Nazımlık, düzenleyicilik rolünü üstlenecek müstakil yeni bir müessese kurulmasına Almanya’da gerek görülmedi. Ancak 1940 yılı Mart ayında Münih Reasürans Şirketi idare meclisi reisi Dr. Knut Schmidt’in çabaları ve hükumetin teşvik ve emri ile Lloyds’un bıraktığı boşluğu doldurmak üzere bütün Alman sigorta ve reasürans şirketlerini içine alacak bir birlik kuruldu. Hatta bu birliğe Alman sahasına giren memleketlerin sigorta kuruluşları da girebiliyordu. Birliğin amacı; büyük, nadir rizikoları birlik üyeleri arasında bölüştürmek, Lloyds’un yaptığı vazifeyi görebilmekti. Zaten adi ve muntazam rizikoların reasürans ihtiyaçları bütün şirketlerin birbirlerine biraz daha fazla yaklaşmaları ve eski rekabet duygularını unutmaları sayesinde mükemmel bir şekilde uygulanıyordu.
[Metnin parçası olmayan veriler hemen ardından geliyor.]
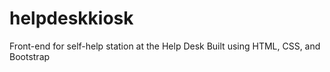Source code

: # helpdeskkiosk
Front-end for self-help station at the Help Desk
Built using HTML, CSS, and Bootstrap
Oluşturulan bu yeni birlik ile nadir ve büyük rizikoların da reasüransı temin edilebilir hale geldi. Böylece kıta Avrupası ülkeleri birbirlerine sımsıkı bağlı ve bütün sigortalanma ve tekrar sigortalanma ihtiyaçlarını tatmin edecek, kendi kendine yetecek pazar haline gelmiş oldu.